A couple of months ago, while a friend and I drove through western Illinois, I realized that we only were a short drive from Macomb, where I had gone to college at Western Illinois University in the late 1960s.
We decided to swing west and check out the university, which I hadn’t visited in decades.
But aside from visiting the campus, high on my list of things to see was the little cottage at 435 N. Chandler St.
It was the tiny house my wife and I had rented for $68 a month in the summer of 1969, as we went to summer quarter classes.
It was there on July 20 of that summer that we stood, hand in hand on the gravel driveway next to our red-and-white 1962 Chevy II, and stared at the moon as Neil Armstrong pressed the first human footprints ever to be made outside of Earth soil.
As we stared at the moon on that long-ago July night, I shuffled my feet, making my mark in the gravel. A quarter-million miles over my head, Neil Armstrong did the same thing.
Those footprints, in the absence of wind and rain and atmosphere, might last a million years.
Gail and I had just gotten married in June, and I would earn my bachelor’s degree less than a year later, when I would have to decide if I wanted to press on and work toward a master’s degree or seek a job as a teacher.
And as we stood staring into the sky, I was awestruck at how much and in how many ways our lives were changing. It made me dizzy to think of it.
And yet, the very thought that men were walking on the moon gave us courage. If they could do that, then we could do anything.
We would find a way to survive Vietnam. We would find a way to earn a living and raise children. We would find a way to keep our promise to love and honor each other until death do us part.
And now, this summer 50 years later, it was important to me to return to that spot where we gazed at the moon and wondered how in the world we would make it all work.
At the start of any epic journey, doubt creeps in and threatens to paralyze all action. It must have felt that way to all the scientists, technicians and astronauts at the start of the Apollo program.
After all, they faced challenges for which there were no solutions – at least not at the time. They put their trust in technology that hadn’t yet been invented. They trained for missions for which there was no plan B should anything go wrong.
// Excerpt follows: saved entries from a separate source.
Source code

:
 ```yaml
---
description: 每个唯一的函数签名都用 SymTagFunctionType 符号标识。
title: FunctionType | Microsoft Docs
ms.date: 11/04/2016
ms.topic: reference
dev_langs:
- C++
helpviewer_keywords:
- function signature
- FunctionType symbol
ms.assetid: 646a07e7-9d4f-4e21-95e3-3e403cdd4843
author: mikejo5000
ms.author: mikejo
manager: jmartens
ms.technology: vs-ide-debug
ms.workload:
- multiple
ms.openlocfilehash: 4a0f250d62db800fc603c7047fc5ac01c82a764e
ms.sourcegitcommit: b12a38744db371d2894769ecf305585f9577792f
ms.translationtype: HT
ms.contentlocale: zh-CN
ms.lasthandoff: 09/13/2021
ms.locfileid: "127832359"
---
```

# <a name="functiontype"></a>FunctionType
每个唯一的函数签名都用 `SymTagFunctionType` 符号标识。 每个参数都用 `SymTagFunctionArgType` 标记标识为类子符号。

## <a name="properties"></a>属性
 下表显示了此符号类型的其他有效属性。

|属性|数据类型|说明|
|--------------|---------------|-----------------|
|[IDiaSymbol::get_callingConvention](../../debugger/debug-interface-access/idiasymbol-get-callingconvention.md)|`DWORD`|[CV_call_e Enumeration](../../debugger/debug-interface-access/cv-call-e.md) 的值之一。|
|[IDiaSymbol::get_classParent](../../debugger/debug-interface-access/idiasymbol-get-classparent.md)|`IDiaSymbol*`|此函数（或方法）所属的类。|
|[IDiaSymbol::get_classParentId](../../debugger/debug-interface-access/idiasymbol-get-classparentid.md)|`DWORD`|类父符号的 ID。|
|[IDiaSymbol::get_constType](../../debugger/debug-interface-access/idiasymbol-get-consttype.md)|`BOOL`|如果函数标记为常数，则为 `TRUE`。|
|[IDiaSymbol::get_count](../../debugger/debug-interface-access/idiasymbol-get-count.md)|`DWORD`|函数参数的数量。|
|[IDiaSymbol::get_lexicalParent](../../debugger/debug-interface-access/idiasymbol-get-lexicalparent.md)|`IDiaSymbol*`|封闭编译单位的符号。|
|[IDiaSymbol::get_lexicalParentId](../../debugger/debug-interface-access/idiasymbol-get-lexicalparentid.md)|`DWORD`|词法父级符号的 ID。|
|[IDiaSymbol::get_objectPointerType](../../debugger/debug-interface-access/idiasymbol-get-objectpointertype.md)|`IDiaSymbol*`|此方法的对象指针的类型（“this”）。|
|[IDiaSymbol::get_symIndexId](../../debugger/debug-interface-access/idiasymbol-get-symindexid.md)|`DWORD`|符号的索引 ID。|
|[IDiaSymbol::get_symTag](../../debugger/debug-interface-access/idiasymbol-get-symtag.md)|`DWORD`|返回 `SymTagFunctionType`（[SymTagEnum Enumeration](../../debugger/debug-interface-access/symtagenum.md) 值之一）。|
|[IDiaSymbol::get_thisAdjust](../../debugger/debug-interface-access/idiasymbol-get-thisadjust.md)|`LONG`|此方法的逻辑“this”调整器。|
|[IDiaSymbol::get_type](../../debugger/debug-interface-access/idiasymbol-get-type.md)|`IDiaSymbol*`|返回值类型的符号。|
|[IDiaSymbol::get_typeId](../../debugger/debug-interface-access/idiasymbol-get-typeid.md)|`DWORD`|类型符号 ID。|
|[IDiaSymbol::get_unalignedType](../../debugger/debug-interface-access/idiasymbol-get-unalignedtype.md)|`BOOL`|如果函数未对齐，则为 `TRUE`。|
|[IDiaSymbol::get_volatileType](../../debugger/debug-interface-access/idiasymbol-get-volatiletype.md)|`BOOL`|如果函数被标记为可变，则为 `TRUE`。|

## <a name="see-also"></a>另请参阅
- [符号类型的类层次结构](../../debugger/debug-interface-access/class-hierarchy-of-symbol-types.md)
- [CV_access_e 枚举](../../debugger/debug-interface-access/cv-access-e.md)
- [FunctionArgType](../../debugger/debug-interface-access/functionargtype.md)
And yet, they made it happen in the only way that any epic challenge happens, whether it be a marriage, a career or a moon landing – step by step, day by day, failure by failure until the goal is reached.
It was, as someone once said, like driving through fog at night. You can never see any farther than your dim headlights, but you can make the whole trip that way.
It must have seemed an impossible dream in September 1962, when President John F. Kennedy said: “We choose to go to the moon in this decade and do the other things, not because they are easy, but because they are hard, because that goal will serve to organize and measure the best of our energies and skills, because that challenge is one that we are willing to accept, one we are unwilling to postpone, and one we intend to win.”
And yet, impossible or not, when Kennedy spoke those words, less than seven years later, Neil Armstrong took that one small step for a man on the moon.
And to a young man and his young wife, holding hands on the gravel drive and staring up at the moon as the successful mission unfolded, Kennedy’s words served as inspiration.
Our new marriage – and our new careers that loomed – we chose not because they would be easy, but because they would be hard, because those goals would serve to organize and measure the best of our energies and skills, because those challenges were ones that we were willing to accept, unwilling to postpone. And we intended to win at them.
And win at them we did. Gail and I both enjoyed successful careers as teachers, each of us retiring after spending our entire career at only one school.
Our marriage was as successful as any marriage could be, and it lasted until death parted us a little more than a year ago, after being together for almost 50 years.
So, this summer, I wanted to go back and stand once more where I stood then, when all our epic journeys were just beginning.
As I turned onto Chandler Street, I slowed down.
The little cottage at 435 N. Chandler would be on the right side, only a few houses from the corner.
And yet, as I read the numbers on the houses, I realized that something was wrong.
The little cottage was gone. Sometime over the past half-century it had vanished, and along with it the little gravel drive where we stood holding hands, gazing at the new-trod moon.
I sighed with resignation, but I can’t say that my heart was filled with sadness. Because all epic journeys must sometime end – cottages, careers, lunar missions, marriages.
The world spins through season after season.
The moon cycles through phase after phase.
Yet, through it all, we leave behind indelible footprints in fragile dust that will never be erased in a million years.
And oh, what a fun stroll it has been!